- EXERCISE INSTRUCTIONS -
Retype the records exactly, with nothing added or dropped.

** Opening EXTRACTED ENTRIES block **

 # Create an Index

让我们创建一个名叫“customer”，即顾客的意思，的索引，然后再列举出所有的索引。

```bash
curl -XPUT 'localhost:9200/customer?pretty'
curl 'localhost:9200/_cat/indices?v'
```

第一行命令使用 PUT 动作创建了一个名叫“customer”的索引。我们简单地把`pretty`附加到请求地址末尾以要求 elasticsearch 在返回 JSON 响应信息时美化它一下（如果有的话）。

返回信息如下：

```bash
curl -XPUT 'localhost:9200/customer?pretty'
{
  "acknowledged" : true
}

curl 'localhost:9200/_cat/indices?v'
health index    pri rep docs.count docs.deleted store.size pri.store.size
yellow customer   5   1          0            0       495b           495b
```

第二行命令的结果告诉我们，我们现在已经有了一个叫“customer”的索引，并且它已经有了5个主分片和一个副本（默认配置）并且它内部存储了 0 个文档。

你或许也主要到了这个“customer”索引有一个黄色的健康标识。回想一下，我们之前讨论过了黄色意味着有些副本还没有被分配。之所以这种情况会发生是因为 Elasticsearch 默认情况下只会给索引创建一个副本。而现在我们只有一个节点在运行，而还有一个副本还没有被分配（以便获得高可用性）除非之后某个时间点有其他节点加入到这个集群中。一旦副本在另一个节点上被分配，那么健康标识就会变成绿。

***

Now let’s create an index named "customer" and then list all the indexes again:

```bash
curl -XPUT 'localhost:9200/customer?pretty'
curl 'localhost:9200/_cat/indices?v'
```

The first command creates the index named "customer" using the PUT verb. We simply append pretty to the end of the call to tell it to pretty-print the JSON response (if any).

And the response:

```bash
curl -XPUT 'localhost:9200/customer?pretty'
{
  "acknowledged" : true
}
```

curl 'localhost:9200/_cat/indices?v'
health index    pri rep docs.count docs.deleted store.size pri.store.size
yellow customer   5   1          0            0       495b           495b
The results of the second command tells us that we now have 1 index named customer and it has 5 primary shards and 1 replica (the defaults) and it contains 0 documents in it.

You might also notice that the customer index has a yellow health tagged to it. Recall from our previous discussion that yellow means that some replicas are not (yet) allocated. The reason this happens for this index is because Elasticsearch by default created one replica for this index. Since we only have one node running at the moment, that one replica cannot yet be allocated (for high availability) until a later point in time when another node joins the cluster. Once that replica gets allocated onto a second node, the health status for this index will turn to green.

** Closing EXTRACTED ENTRIES block **

- TASK SOLUTION -
 # Create an Index

让我们创建一个名叫“customer”，即顾客的意思，的索引，然后再列举出所有的索引。

```bash
curl -XPUT 'localhost:9200/customer?pretty'
curl 'localhost:9200/_cat/indices?v'
```

第一行命令使用 PUT 动作创建了一个名叫“customer”的索引。我们简单地把`pretty`附加到请求地址末尾以要求 elasticsearch 在返回 JSON 响应信息时美化它一下（如果有的话）。

返回信息如下：

```bash
curl -XPUT 'localhost:9200/customer?pretty'
{
  "acknowledged" : true
}

curl 'localhost:9200/_cat/indices?v'
health index    pri rep docs.count docs.deleted store.size pri.store.size
yellow customer   5   1          0            0       495b           495b
```

第二行命令的结果告诉我们，我们现在已经有了一个叫“customer”的索引，并且它已经有了5个主分片和一个副本（默认配置）并且它内部存储了 0 个文档。

你或许也主要到了这个“customer”索引有一个黄色的健康标识。回想一下，我们之前讨论过了黄色意味着有些副本还没有被分配。之所以这种情况会发生是因为 Elasticsearch 默认情况下只会给索引创建一个副本。而现在我们只有一个节点在运行，而还有一个副本还没有被分配（以便获得高可用性）除非之后某个时间点有其他节点加入到这个集群中。一旦副本在另一个节点上被分配，那么健康标识就会变成绿。

***

Now let’s create an index named "customer" and then list all the indexes again:

```bash
curl -XPUT 'localhost:9200/customer?pretty'
curl 'localhost:9200/_cat/indices?v'
```

The first command creates the index named "customer" using the PUT verb. We simply append pretty to the end of the call to tell it to pretty-print the JSON response (if any).

And the response:

```bash
curl -XPUT 'localhost:9200/customer?pretty'
{
  "acknowledged" : true
}
```

curl 'localhost:9200/_cat/indices?v'
health index    pri rep docs.count docs.deleted store.size pri.store.size
yellow customer   5   1          0            0       495b           495b
The results of the second command tells us that we now have 1 index named customer and it has 5 primary shards and 1 replica (the defaults) and it contains 0 documents in it.

You might also notice that the customer index has a yellow health tagged to it. Recall from our previous discussion that yellow means that some replicas are not (yet) allocated. The reason this happens for this index is because Elasticsearch by default created one replica for this index. Since we only have one node running at the moment, that one replica cannot yet be allocated (for high availability) until a later point in time when another node joins the cluster. Once that replica gets allocated onto a second node, the health status for this index will turn to green.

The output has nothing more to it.